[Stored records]

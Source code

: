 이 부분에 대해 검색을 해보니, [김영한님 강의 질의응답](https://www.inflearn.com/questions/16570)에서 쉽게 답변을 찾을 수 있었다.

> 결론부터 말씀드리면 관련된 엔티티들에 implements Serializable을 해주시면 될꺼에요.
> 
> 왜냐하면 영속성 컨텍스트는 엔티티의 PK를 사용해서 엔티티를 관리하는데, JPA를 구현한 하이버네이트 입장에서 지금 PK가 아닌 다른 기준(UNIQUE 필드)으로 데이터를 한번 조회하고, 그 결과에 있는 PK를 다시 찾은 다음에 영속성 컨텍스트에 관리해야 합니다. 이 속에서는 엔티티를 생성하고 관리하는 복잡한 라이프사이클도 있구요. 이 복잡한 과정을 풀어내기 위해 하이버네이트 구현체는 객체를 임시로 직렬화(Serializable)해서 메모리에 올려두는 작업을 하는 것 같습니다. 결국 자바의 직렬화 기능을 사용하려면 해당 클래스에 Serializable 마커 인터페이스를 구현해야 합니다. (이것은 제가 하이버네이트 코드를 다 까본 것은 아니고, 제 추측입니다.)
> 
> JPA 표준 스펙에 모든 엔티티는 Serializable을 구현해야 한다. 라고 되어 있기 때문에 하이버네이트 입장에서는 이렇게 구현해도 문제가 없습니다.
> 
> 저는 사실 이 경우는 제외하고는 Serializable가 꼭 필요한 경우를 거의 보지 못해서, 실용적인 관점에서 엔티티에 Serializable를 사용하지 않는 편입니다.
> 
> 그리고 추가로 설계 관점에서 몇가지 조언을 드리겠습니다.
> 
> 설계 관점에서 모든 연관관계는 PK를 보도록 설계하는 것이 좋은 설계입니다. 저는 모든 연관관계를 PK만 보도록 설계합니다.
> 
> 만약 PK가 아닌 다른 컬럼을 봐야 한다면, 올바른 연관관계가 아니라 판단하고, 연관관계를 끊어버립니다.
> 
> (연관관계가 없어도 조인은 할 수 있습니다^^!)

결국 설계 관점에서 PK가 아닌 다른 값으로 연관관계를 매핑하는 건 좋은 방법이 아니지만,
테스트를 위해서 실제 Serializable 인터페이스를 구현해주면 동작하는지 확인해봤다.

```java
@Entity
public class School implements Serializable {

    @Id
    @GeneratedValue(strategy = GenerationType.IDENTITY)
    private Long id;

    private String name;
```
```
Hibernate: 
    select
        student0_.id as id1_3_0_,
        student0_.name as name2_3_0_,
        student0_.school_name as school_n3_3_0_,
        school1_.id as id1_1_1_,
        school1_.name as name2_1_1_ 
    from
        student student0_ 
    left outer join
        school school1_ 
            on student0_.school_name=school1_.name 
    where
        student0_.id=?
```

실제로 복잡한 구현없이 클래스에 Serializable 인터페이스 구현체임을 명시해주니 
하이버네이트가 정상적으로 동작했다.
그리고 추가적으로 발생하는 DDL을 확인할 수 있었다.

* TASK ITEM:
Reproduce every record that appears above, keeping the wording exact.

* SOLUTION TO THE EXERCISE:
Source code

: 이 부분에 대해 검색을 해보니, [김영한님 강의 질의응답](https://www.inflearn.com/questions/16570)에서 쉽게 답변을 찾을 수 있었다.

> 결론부터 말씀드리면 관련된 엔티티들에 implements Serializable을 해주시면 될꺼에요.
> 
> 왜냐하면 영속성 컨텍스트는 엔티티의 PK를 사용해서 엔티티를 관리하는데, JPA를 구현한 하이버네이트 입장에서 지금 PK가 아닌 다른 기준(UNIQUE 필드)으로 데이터를 한번 조회하고, 그 결과에 있는 PK를 다시 찾은 다음에 영속성 컨텍스트에 관리해야 합니다. 이 속에서는 엔티티를 생성하고 관리하는 복잡한 라이프사이클도 있구요. 이 복잡한 과정을 풀어내기 위해 하이버네이트 구현체는 객체를 임시로 직렬화(Serializable)해서 메모리에 올려두는 작업을 하는 것 같습니다. 결국 자바의 직렬화 기능을 사용하려면 해당 클래스에 Serializable 마커 인터페이스를 구현해야 합니다. (이것은 제가 하이버네이트 코드를 다 까본 것은 아니고, 제 추측입니다.)
> 
> JPA 표준 스펙에 모든 엔티티는 Serializable을 구현해야 한다. 라고 되어 있기 때문에 하이버네이트 입장에서는 이렇게 구현해도 문제가 없습니다.
> 
> 저는 사실 이 경우는 제외하고는 Serializable가 꼭 필요한 경우를 거의 보지 못해서, 실용적인 관점에서 엔티티에 Serializable를 사용하지 않는 편입니다.
> 
> 그리고 추가로 설계 관점에서 몇가지 조언을 드리겠습니다.
> 
> 설계 관점에서 모든 연관관계는 PK를 보도록 설계하는 것이 좋은 설계입니다. 저는 모든 연관관계를 PK만 보도록 설계합니다.
> 
> 만약 PK가 아닌 다른 컬럼을 봐야 한다면, 올바른 연관관계가 아니라 판단하고, 연관관계를 끊어버립니다.
> 
> (연관관계가 없어도 조인은 할 수 있습니다^^!)

결국 설계 관점에서 PK가 아닌 다른 값으로 연관관계를 매핑하는 건 좋은 방법이 아니지만,
테스트를 위해서 실제 Serializable 인터페이스를 구현해주면 동작하는지 확인해봤다.

```java
@Entity
public class School implements Serializable {

    @Id
    @GeneratedValue(strategy = GenerationType.IDENTITY)
    private Long id;

    private String name;
```
```
Hibernate: 
    select
        student0_.id as id1_3_0_,
        student0_.name as name2_3_0_,
        student0_.school_name as school_n3_3_0_,
        school1_.id as id1_1_1_,
        school1_.name as name2_1_1_ 
    from
        student student0_ 
    left outer join
        school school1_ 
            on student0_.school_name=school1_.name 
    where
        student0_.id=?
```

실제로 복잡한 구현없이 클래스에 Serializable 인터페이스 구현체임을 명시해주니 
하이버네이트가 정상적으로 동작했다.
그리고 추가적으로 발생하는 DDL을 확인할 수 있었다.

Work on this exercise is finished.